Contaba hace un par de días el pintor Juan Alcalde (Madrid, 1918), autor del último retrato de don Manuel Azaña en su lecho de muerte en la localidad francesa de Montauban, que el hotel donde había fallecido quien fuera presidente de la segunda República Española estaba lleno de soldados nazis.
Decía Juan Alcalde, desmarcándose con su versión de las mitificaciones encomiásticas con las que se suele glosar en esos casos una figura de la talla de don Manuel, algo que en principio parece devaluar la memoria de Azaña, pero que en realidad no sólo la humaniza para hacerla más nuestra, sino que realza la sensibilidad emocional y de diagnóstico de su agudeza intelectual: Yo creo -decía el nonagenario pintor madrileño- que ese hombre tan fino, penetrante y espiritual murió de miedo, que es una forma muy decente de morir.
Para que ese miedo matara a don Manuel Azaña con tanta decencia era preciso que su sensibilidad y talento político le advirtieran en su vejez derrotada y enferma de las consecuencias de aquel oscuro mundo naciente.
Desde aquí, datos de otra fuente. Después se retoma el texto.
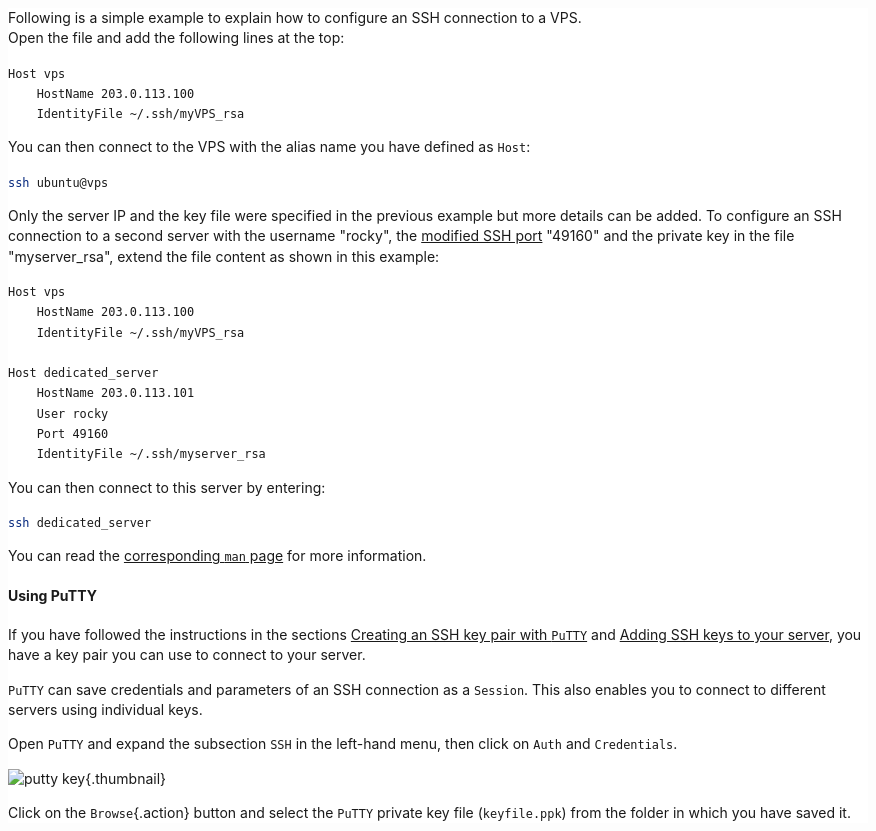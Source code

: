 Following is a simple example to explain how to configure an SSH connection to a VPS.<br>
Open the file and add the following lines at the top:

```console
Host vps
    HostName 203.0.113.100
    IdentityFile ~/.ssh/myVPS_rsa
```

You can then connect to the VPS with the alias name you have defined as `Host`:

```bash
ssh ubuntu@vps
```

Only the server IP and the key file were specified in the previous example but more details can be added. To configure an SSH connection to a second server with the username "rocky", the [modified SSH port](secure_your_vps#changesshport.) "49160" and the private key in the file "myserver_rsa", extend the file content as shown in this example:

```console
Host vps
    HostName 203.0.113.100
    IdentityFile ~/.ssh/myVPS_rsa

Host dedicated_server
    HostName 203.0.113.101
    User rocky
    Port 49160
    IdentityFile ~/.ssh/myserver_rsa
```

You can then connect to this server by entering:

```bash
ssh dedicated_server
```

You can read the [corresponding `man` page](https://manpages.org/ssh_config/5) for more information.

#### Using PuTTY <a name="puttykeys"></a>

If you have followed the instructions in the sections [Creating an SSH key pair with `PuTTY`](#useputty.) and [Adding SSH keys to your server](#addserverkey.), you have a key pair you can use to connect to your server. 

`PuTTY` can save credentials and parameters of an SSH connection as a `Session`. This also enables you to connect to different servers using individual keys.

Open `PuTTY` and expand the subsection `SSH` in the left-hand menu, then click on `Auth` and `Credentials`.

![putty key](puttygen_04.png){.thumbnail}

Click on the `Browse`{.action} button and select the `PuTTY` private key file (`keyfile.ppk`) from the folder in which you have saved it.

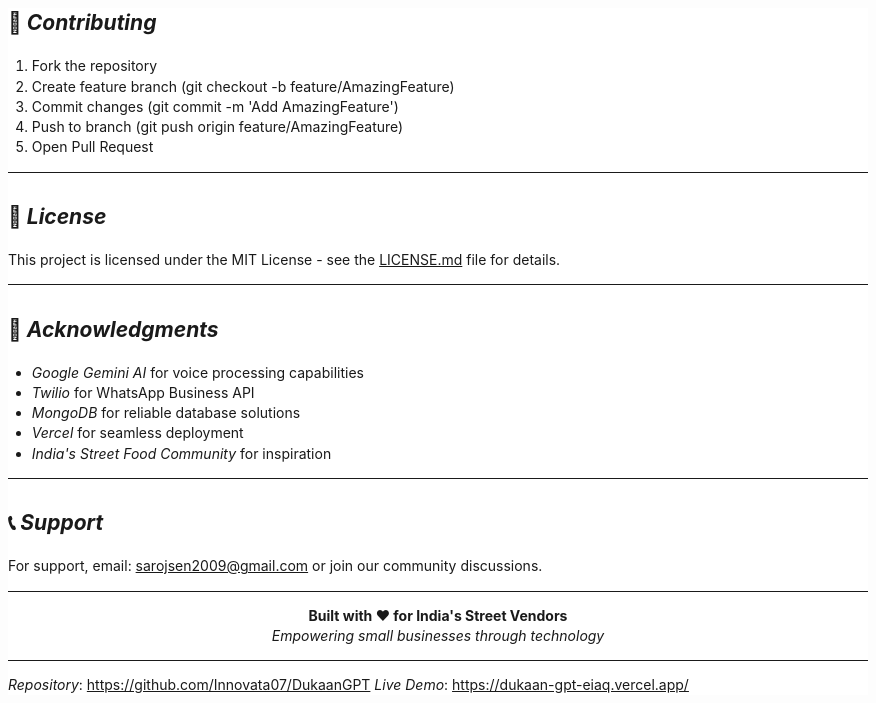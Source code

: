 
## 🤝 *Contributing*

1. Fork the repository
2. Create feature branch (git checkout -b feature/AmazingFeature)
3. Commit changes (git commit -m 'Add AmazingFeature')
4. Push to branch (git push origin feature/AmazingFeature)
5. Open Pull Request

---

## 📄 *License*

This project is licensed under the MIT License - see the [LICENSE.md](LICENSE.md) file for details.

---

## 🙏 *Acknowledgments*

- *Google Gemini AI* for voice processing capabilities
- *Twilio* for WhatsApp Business API
- *MongoDB* for reliable database solutions
- *Vercel* for seamless deployment
- *India's Street Food Community* for inspiration

---

## 📞 *Support*

For support, email: sarojsen2009@gmail.com or join our community discussions.

---

<p align="center">
  <strong>Built with ❤ for India's Street Vendors</strong><br>
  <em>Empowering small businesses through technology</em>
</p>

---

*Repository*: https://github.com/Innovata07/DukaanGPT
*Live Demo*: https://dukaan-gpt-eiaq.vercel.app/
Si los ideales republicanos habían sido pisoteados en España por un trágico golpe de Estado fascista, que prolongaría por muchos años el miedo y la muerte entre los vencidos en la Guerra Civil, toda Europa estaba pendiente entonces de los afanes imperialistas del nazismo, que llenaría a la postre de miedo y sangre al viejo continente.
Es muy valiosa la opinión de Juan Alcalde, pues fue él quien con su último retrato de Manuel Azaña pudo captar acaso, en las facciones definitivamente yacentes del presidente republicano, las secuelas de ese postrero sentir. El dibujo del pintor madrileño estará en las dependencias del futuro Centro Documental de la Memoria Histórica que tendrá su sede en Salamanca. Junto al mismo yo colocaría otro preciado objeto que tendrá como destino el CDMH: la maleta con la que el general Vicente Rojo salió para el exilio.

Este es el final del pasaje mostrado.